The Daily Wire reported that FAIR indicated that the sum of the remittances —money sent out of America to foreign countries — has almost undoubtedly augmented in recent years alongside record levels of immigration into the United States.
“Remittances effectively represent a transfer payment of hundreds of billions of dollars from American workplaces and communities to people abroad. To compound the problem, many migrants who send remittances out of the U.S. earn so little that they qualify for public benefits,” FAIR Executive Director Dale Wilcox explained. “The result is that American citizens subsidize social services and welfare benefits for aliens, legal and illegal, who send much of what they earn out of the country.”
Mexico, India, Guatemala, the Philippines and China are the biggest receivers of remittances, according to FAIR. In some countries, the level of remittances they receive have turned into those countries biggest source of income, like in Mexico, Guatemala and other Central-American countries.

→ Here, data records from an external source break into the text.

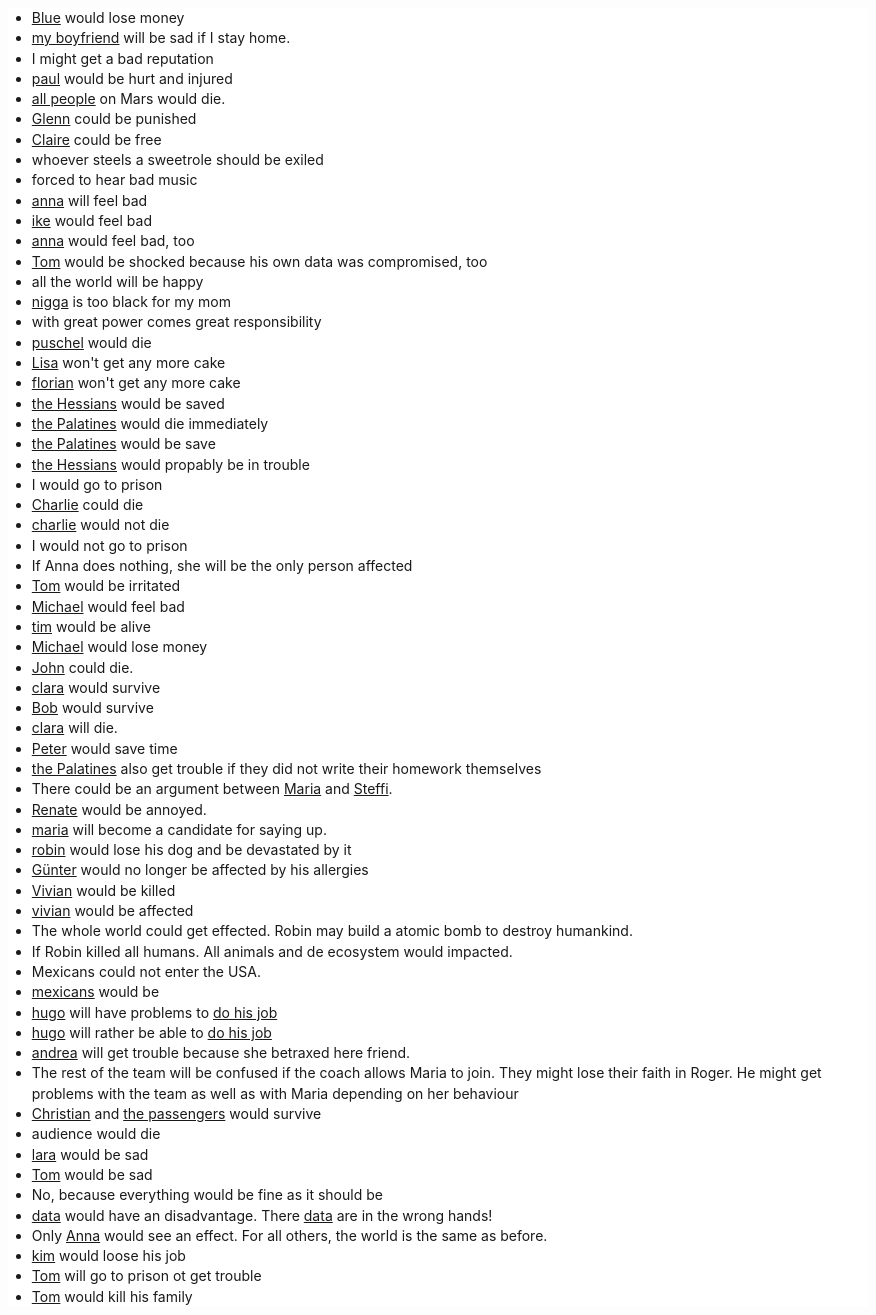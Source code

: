 - [Blue](name) would lose money
- [my boyfriend](stakeholder) will be sad if I stay home.
- I might get a bad reputation
- [paul](name) would be hurt and injured
- [all people](stakeholder) on Mars would die.
- [Glenn](name) could be punished
- [Claire](name) could be free
- whoever steels a sweetrole should be exiled
- forced to hear bad music
- [anna](name) will feel bad
- [ike](name) would feel bad
- [anna](name) would feel bad, too
- [Tom](name) would be shocked because his own data was compromised, too
- all the world will be happy
- [nigga](stakeholder) is too black for my mom
- with great power comes great responsibility
- [puschel](name) would die
- [Lisa](name) won't get any more cake
- [florian](name) won't get any more cake
- [the Hessians](name) would be saved
- [the Palatines](name) would die immediately
- [the Palatines](name) would be save
- [the Hessians](name) would propably be in trouble
- I would go to prison
- [Charlie](name) could die
- [charlie](name) would not die
- I would not go to prison
- If Anna does nothing, she will be the only person affected
- [Tom](name) would be irritated
- [Michael](name) would feel bad
- [tim](name) would be alive
- [Michael](name) would lose money
- [John](name) could die.
- [clara](name) would survive
- [Bob](name) would survive
- [clara](name) will die.
- [Peter](name) would save time
- [the Palatines](name) also get trouble if they did not write their homework themselves
- There could be an argument between [Maria](name) and [Steffi](name).
- [Renate](name) would be annoyed.
- [maria](name) will become a candidate for saying up.
- [robin](name) would lose his dog and be devastated by it
- [Günter](name) would no longer be affected by his allergies
- [Vivian](name) would be killed
- [vivian](name) would be affected
- The whole world could get effected. Robin may build a atomic bomb to destroy humankind.
- If Robin killed all humans. All animals and de ecosystem would impacted.
- Mexicans could not enter the USA.
- [mexicans](name) would be
- [hugo](name) will have problems to [do his job](deed)
- [hugo](name) will rather be able to [do his job](deed)
- [andrea](name) will get trouble because she betraxed here friend.
- The rest of the team will be confused if the coach allows Maria to join. They might lose their faith in Roger. He might get problems with the team as well as with Maria depending on her behaviour
- [Christian](name) and [the passengers](stakeholder) would survive
- audience would die
- [lara](name) would be sad
- [Tom](name) would be sad
- No, because everything would be fine as it should be
- [data](name) would have an disadvantage. There [data](name) are in the wrong hands!
- Only [Anna](name) would see an effect. For all others, the world is the same as before.
- [kim](name) would loose his job
- [Tom](name) will go to prison ot get trouble
- [Tom](name) would kill his family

“Mexico benefits more than any other country from U.S. remittances. Mexican nationals living in the U.S. remit on average almost a fifth of their monthly incomes to Mexico,” the FAIR report explains. “Remittances to Mexico represent more than a quarter of the money sent out of the U.S.”
“Placing a fee on remittances is crucial because the more money that is smuggled back into Mexico, the stronger the cartels become,” FAIR Media Director Ira Mehlman told The Daily Wire. “Many illegal aliens are working off-the-books, and therefore, no payroll taxes have been collected. Taxing the money as it leaves the country would be a way to recoup some of that revenue loss.”
The Daily Wire reported that a remittance tax of 5 percent was placed in the original version of the Big Beautiful Bill, but the figure shrank to a meager 1 percent tax.